EXERCISE DESCRIPTION:
Return the lines of the data below in which the string "with" occurs.

Plain-text document sources:
#####
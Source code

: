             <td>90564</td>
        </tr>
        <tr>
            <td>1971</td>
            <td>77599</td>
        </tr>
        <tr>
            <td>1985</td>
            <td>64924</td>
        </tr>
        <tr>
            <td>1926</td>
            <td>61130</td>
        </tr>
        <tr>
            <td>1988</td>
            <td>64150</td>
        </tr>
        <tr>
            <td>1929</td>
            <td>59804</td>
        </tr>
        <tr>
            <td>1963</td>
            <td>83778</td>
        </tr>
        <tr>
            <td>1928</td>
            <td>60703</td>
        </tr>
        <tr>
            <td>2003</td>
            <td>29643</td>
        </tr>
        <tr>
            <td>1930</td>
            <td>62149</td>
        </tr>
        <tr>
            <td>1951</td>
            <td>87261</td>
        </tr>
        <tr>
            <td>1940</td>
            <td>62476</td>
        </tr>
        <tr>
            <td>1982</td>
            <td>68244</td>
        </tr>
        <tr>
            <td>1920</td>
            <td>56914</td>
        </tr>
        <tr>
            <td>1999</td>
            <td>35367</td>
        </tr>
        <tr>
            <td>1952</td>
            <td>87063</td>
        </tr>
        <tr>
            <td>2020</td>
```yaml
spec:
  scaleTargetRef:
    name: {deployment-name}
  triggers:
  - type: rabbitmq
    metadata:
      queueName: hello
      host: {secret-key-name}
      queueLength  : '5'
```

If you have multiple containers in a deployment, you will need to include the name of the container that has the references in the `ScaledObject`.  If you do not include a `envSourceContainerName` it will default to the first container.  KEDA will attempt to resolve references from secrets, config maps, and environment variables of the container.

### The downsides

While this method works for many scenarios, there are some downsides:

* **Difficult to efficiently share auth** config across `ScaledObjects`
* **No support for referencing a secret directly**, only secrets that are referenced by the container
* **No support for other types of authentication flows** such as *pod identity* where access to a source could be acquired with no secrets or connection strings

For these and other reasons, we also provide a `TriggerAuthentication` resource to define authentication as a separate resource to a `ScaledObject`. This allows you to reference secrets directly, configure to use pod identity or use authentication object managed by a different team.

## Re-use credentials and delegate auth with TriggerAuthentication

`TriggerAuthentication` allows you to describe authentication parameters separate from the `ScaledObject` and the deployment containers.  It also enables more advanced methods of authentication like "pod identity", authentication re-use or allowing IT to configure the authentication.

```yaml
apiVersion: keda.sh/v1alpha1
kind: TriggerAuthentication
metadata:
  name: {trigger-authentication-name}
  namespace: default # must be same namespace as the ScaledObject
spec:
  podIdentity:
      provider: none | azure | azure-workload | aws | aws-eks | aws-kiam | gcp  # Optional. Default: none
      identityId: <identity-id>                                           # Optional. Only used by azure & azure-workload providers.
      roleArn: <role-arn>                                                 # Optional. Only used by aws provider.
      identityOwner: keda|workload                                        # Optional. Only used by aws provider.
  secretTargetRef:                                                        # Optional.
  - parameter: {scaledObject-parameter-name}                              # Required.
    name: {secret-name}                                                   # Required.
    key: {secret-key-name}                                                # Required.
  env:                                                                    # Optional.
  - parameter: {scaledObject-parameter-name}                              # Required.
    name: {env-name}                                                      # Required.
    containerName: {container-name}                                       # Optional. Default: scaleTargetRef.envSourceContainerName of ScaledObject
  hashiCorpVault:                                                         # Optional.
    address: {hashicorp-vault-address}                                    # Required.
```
#####
COMPLETED TASK:
* **No support for other types of authentication flows** such as *pod identity* where access to a source could be acquired with no secrets or connection strings
## Re-use credentials and delegate auth with TriggerAuthentication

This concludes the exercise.